The task: In the listing below, start your output at the line with "insertion of method" and end it after the line with "[문제 링크](https://swex", copying every line exactly.

————

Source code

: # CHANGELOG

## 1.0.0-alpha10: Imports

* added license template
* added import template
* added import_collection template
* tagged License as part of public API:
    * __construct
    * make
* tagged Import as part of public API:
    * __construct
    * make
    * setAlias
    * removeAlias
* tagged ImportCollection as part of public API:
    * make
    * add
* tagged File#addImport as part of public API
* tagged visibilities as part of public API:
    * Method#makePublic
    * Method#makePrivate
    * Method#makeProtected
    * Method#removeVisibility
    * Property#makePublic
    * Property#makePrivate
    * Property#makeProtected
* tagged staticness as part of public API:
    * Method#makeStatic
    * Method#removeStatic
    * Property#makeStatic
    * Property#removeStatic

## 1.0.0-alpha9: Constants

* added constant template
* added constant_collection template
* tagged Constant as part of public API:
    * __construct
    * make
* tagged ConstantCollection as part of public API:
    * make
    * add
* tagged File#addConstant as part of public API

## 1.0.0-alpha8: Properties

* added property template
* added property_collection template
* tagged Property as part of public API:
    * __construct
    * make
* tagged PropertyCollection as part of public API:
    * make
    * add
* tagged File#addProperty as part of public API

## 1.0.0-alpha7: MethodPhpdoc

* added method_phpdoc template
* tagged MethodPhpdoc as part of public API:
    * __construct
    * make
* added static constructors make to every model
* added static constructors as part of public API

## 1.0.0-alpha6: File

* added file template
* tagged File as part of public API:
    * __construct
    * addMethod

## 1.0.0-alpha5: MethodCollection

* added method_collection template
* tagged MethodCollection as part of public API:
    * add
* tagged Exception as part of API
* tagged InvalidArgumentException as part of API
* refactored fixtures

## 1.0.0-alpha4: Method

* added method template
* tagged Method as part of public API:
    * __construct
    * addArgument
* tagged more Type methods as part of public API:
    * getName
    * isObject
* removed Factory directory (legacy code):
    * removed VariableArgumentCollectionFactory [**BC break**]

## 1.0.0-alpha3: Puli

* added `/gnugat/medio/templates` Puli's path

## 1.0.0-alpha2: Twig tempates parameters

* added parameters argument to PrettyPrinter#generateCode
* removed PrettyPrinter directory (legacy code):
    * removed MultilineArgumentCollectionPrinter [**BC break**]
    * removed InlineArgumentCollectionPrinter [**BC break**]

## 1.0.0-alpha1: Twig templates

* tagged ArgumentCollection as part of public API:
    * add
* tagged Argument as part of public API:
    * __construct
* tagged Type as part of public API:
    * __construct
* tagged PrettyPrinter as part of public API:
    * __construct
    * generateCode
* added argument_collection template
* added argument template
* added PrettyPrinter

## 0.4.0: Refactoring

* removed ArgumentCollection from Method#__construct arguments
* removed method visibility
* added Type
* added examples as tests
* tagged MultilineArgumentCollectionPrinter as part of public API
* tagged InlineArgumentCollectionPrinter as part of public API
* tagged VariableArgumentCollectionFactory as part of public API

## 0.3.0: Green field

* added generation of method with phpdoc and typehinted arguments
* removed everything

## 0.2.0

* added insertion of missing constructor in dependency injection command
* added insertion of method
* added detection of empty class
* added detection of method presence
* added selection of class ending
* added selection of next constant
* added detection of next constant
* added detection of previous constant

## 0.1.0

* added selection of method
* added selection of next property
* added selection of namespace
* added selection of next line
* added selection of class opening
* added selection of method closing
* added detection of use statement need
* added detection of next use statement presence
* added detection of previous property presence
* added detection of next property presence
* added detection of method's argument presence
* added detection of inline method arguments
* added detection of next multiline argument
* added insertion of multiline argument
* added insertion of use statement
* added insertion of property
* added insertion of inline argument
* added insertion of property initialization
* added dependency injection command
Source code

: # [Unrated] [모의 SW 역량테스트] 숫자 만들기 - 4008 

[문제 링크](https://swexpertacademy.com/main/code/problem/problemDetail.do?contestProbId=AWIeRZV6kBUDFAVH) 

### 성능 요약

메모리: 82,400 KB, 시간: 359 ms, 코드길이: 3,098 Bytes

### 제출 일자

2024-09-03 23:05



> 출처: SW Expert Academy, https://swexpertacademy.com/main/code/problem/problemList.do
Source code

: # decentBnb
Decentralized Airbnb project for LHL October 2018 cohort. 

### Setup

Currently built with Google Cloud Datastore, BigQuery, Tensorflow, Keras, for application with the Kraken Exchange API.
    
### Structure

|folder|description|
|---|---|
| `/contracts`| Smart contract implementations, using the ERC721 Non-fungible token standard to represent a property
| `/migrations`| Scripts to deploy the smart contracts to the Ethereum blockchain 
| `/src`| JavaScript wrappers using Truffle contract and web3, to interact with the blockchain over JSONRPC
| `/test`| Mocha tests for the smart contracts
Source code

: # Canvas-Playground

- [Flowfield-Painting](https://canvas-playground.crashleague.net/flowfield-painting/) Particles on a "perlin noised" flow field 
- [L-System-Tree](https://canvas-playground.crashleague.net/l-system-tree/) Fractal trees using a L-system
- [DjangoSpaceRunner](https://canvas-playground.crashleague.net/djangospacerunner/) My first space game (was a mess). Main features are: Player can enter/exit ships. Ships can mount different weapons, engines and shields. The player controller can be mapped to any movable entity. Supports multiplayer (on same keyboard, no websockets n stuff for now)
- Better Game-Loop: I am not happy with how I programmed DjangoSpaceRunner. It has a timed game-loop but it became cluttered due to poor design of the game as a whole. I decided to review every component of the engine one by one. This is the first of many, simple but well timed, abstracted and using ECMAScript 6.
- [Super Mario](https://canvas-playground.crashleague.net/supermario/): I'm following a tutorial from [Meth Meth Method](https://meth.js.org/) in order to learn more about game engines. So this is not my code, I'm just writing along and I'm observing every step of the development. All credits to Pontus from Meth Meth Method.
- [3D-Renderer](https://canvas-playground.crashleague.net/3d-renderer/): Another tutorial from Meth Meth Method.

————

Answer box:
* added insertion of method
* added detection of empty class
* added detection of method presence
* added selection of class ending
* added selection of next constant
* added detection of next constant
* added detection of previous constant

## 0.1.0

* added selection of method
* added selection of next property
* added selection of namespace
* added selection of next line
* added selection of class opening
* added selection of method closing
* added detection of use statement need
* added detection of next use statement presence
* added detection of previous property presence
* added detection of next property presence
* added detection of method's argument presence
* added detection of inline method arguments
* added detection of next multiline argument
* added insertion of multiline argument
* added insertion of use statement
* added insertion of property
* added insertion of inline argument
* added insertion of property initialization
* added dependency injection command
Source code

: # [Unrated] [모의 SW 역량테스트] 숫자 만들기 - 4008 

[문제 링크](https://swexpertacademy.com/main/code/problem/problemDetail.do?contestProbId=AWIeRZV6kBUDFAVH) 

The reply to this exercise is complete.